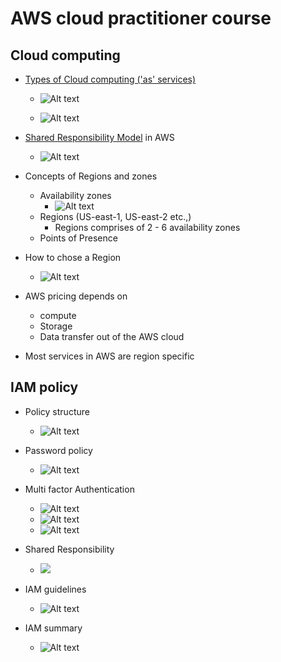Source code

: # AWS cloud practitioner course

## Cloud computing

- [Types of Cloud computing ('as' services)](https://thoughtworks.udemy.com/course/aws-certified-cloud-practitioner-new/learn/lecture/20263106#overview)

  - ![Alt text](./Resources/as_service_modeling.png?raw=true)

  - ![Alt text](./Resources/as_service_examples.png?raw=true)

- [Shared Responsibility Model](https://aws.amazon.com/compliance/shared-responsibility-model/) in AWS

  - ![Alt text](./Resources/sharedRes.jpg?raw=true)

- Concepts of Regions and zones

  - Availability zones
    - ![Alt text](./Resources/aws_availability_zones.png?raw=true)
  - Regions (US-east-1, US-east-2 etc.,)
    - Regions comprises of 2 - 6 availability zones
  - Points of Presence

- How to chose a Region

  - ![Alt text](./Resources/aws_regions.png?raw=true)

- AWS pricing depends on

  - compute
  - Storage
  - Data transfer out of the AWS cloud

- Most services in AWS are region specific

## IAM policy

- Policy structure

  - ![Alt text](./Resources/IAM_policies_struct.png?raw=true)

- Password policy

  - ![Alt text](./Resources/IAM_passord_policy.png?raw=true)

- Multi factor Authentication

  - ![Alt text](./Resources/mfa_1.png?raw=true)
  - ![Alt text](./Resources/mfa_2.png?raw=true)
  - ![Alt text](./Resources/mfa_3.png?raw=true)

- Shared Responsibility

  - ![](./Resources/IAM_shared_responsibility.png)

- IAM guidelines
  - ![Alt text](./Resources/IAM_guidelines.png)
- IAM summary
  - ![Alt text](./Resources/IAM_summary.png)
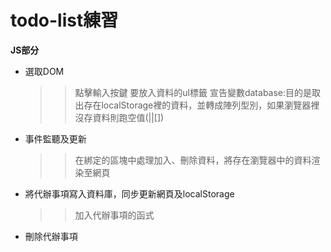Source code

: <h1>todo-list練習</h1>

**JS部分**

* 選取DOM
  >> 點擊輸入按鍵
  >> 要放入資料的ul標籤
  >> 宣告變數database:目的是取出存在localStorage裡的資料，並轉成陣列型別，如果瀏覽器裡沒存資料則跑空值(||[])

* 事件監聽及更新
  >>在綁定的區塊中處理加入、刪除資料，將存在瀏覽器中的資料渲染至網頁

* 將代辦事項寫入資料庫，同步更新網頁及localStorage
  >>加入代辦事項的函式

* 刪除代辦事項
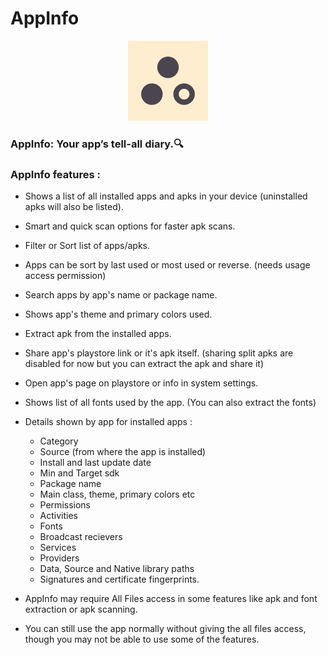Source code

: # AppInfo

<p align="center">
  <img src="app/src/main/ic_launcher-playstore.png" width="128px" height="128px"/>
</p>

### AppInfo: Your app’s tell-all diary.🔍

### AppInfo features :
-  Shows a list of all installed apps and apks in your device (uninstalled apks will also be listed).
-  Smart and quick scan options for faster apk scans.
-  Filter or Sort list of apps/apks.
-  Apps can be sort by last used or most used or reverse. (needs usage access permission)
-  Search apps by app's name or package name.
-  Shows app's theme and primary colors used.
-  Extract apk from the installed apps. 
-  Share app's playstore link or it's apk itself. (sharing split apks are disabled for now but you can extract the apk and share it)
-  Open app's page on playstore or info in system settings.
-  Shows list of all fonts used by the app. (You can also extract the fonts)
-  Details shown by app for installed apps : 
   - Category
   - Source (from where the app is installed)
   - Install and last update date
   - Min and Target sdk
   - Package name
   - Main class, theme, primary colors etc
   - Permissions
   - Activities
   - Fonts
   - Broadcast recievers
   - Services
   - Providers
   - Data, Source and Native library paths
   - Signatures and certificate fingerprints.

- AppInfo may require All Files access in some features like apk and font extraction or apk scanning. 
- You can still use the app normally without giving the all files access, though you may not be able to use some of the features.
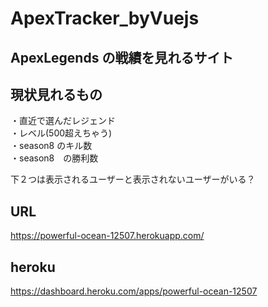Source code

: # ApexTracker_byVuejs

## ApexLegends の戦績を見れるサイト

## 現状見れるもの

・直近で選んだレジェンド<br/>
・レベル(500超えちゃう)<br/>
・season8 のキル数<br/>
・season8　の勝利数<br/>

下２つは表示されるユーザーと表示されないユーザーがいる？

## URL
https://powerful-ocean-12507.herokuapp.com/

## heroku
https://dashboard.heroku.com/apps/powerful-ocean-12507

#### Work instructions
Show every line from the listing above in which the string "theme" appears.

#### Worked solution
-  Shows app's theme and primary colors used.
   - Main class, theme, primary colors etc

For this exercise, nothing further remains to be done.